This past week I had a discussion with a prominent company in Tampa.  They had their website developed by an agency that works exclusively with companies in their industry.  Their frustration was that they couldn’t seem to get their website to rank well on the search engines even though they were working with a company that specialized in their “niche”.  I have this conversation often with companies that decided to work with a niche company and aren’t getting results.

The reason is because many niche companies in our industry build a (rhetorical) box and then put every single one of their customers inside that box.  Why?  Because it’s more profitable for them.  Build one solution and then re-sell it to as many companies as you can.  Otherwise they would have to do what real marketers do:  uncover what makes each of their clients unique and then leverage that information through blogging, social media and traditional SEO tactics to get qualified traffic to their websites.  That’s hard work!

After I found out our potential client had their website built by a niche company I began my investigation the way I always do when I know that is the case.  I began by looking up their website IP address, and then seeing how many other websites share that IP address.  Thousands. 

Next I looked at the text on their website to determine if it was written uniquely for them.  Nope.  It was the exact same text that can be found on hundreds of other websites with only the company name and city changed.  So for example, their website may contain the following sentence:  “Acme Widget Company knows our customers in the Tampa area and provides top-notch services in the widget-making industry.”  Another company website would have, “Delphi Widget Company knows our customers in the Clearwater area and provides top-notch services in the widget-making industry.”  (In extreme cases I’ve even seen misspellings get spread across many websites.)

That means the one thing that Google considers most valuable–uniqueness–has been severely diminished from the very start.  Now I have the difficult job of trying to explain even though they spent thousands of dollars they were sold a terrible solution and if they truly want their campaign to work they may have to essentially start over.

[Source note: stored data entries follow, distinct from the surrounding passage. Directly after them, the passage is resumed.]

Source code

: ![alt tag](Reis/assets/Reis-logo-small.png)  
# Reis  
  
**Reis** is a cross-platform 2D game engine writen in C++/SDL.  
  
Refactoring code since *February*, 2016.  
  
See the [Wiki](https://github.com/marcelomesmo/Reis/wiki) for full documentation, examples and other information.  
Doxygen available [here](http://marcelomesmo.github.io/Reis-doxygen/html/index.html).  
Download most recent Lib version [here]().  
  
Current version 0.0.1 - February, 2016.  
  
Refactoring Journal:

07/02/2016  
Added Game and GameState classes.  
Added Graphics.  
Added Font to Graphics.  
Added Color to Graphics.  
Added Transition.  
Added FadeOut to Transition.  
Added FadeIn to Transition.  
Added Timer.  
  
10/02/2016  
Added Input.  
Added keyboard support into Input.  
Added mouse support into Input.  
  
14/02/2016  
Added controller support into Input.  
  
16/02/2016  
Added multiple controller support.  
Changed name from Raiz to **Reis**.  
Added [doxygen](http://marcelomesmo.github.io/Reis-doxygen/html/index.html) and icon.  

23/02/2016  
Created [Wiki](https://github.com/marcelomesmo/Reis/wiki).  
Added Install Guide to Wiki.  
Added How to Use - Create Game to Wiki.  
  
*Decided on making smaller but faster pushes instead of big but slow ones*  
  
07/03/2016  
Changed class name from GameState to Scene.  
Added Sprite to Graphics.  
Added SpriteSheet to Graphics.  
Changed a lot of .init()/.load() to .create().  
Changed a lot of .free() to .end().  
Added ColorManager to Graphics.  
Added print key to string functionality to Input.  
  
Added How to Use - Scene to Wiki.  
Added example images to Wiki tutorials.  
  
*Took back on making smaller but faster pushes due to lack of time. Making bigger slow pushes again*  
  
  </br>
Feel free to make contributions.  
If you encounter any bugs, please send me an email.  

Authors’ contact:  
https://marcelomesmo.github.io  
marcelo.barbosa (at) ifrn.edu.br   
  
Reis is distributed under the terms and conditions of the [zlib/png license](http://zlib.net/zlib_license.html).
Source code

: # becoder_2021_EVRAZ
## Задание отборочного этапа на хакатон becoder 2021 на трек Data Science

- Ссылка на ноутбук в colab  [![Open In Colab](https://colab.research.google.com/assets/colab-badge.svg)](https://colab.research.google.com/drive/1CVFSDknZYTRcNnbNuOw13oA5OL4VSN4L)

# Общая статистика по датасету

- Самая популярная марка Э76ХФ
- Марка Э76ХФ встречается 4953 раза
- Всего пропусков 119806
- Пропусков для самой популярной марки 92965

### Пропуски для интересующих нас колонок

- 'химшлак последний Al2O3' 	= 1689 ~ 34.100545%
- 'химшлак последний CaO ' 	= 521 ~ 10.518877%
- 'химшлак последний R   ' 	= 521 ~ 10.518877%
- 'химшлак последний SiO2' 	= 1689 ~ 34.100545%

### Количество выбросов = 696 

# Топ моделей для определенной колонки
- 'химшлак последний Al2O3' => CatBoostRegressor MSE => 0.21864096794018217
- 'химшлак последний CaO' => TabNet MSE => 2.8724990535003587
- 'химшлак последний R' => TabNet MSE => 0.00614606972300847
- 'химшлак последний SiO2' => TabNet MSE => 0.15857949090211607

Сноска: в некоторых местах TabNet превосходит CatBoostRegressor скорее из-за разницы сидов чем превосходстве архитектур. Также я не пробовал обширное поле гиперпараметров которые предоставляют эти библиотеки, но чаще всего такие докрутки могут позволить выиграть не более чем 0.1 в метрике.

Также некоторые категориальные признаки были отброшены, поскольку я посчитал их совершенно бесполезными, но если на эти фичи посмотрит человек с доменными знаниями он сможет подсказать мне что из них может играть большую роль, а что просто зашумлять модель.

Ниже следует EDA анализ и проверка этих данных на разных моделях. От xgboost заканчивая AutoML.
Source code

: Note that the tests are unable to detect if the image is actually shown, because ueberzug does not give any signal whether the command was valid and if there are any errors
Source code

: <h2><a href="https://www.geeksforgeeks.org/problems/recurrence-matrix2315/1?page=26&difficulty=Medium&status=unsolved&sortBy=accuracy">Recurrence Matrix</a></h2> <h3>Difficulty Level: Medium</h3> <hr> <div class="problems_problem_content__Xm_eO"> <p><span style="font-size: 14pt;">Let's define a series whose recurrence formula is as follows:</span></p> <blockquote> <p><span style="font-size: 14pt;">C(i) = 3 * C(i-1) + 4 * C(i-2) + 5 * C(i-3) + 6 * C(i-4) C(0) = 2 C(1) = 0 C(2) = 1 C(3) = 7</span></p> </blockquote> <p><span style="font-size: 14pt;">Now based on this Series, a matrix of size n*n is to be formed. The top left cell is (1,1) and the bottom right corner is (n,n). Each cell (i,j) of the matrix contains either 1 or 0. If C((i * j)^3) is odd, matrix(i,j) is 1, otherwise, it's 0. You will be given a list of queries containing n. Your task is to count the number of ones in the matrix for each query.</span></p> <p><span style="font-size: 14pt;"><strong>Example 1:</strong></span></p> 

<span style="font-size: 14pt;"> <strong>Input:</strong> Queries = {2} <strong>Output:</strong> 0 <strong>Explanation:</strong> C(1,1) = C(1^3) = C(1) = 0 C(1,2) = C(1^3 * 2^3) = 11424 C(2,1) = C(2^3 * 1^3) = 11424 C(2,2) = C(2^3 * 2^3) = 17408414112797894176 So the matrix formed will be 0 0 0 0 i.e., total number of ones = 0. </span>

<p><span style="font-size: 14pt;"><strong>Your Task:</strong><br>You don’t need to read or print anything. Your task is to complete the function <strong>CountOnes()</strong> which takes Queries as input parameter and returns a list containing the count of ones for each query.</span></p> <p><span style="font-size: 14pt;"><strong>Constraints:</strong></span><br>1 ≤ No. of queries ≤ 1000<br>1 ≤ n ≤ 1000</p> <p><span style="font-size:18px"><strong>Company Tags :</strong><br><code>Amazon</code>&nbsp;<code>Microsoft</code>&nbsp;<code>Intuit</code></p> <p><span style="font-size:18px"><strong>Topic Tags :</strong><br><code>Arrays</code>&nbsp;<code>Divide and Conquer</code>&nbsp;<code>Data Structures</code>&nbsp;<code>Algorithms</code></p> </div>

As internet marketing has popularized we have seen niche marketing companies crop up in almost every industry you can think of:  legal, real estate, insurance, restaurants, even churches and hair salons.  On the surface hiring a company that “specializes” in your industry sounds like a good idea.  However you need to be aware that many of these companies use shortcuts to make their jobs easier so they can sell high volume with minimal work involved.  Their clients buy the idea of working with a niche company that should be able to understand and help them.  Unfortunately what they think they’re buying and what they receive is often two different things.